When I used to fly from the US to Latin America every so often, I’d generally
fly the local airlines to get down there: Lan, Aerolineas, Varig. None of them
were spectacularly good, I must say. But one thing which jumped out at me was
the fact that there were almost no Americans on those flights – the Americans
always ended up flying on American or Continental. Maybe part of that was fear
of the unknown, but I suspect a much bigger part was those frequent-flyer accounts.
Americans have been conditioned to expect to either earn or spend frequent-flyer
miles on every flight they take – something which mitigates strongly against
taking any foreign airline. Even sophisticated cosmopolitan New Yorkers, well
aware that Virgin and BA are extremely competitive with American and Continental
to Heathrow, still nearly always end up taking a US carrier.
One can understand how the US ended up in this position. If you’re a country
like the UK or Germany, where most people travel to many different countries
quite regularly and have a wide choice of airlines, any one airline has a relatively
small chance of locking in frequent fliers. If you’re an airline in a small
country where the citizens don’t travel a lot, then those citizens
who do travel are largely captive, and your best bet is to compete
on quality against the airlines of the countries you’re flying to.
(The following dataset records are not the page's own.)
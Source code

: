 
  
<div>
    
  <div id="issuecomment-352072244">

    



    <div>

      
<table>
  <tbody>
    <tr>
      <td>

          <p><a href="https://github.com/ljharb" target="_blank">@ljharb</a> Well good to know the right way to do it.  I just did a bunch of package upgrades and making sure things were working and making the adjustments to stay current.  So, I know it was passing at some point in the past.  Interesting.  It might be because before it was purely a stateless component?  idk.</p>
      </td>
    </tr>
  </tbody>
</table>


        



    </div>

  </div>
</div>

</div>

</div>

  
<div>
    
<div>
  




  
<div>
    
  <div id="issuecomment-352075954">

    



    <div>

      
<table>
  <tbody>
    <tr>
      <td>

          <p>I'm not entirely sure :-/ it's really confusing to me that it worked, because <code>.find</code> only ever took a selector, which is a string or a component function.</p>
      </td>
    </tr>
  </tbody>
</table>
The US, by contrast, is unique in that most US airline passengers spend most
of their time on domestic flights, racking up domestic miles. When they do occasionally
fly abroad, they simply stick with the plan they’re in. Is there another country
where most flights are domestic, and where the big domestic airlines are also
the big international airlines? I don’t think so, but that seems like it could
be a recipe for reliance on frequent-flyer plans rather than high-quality service.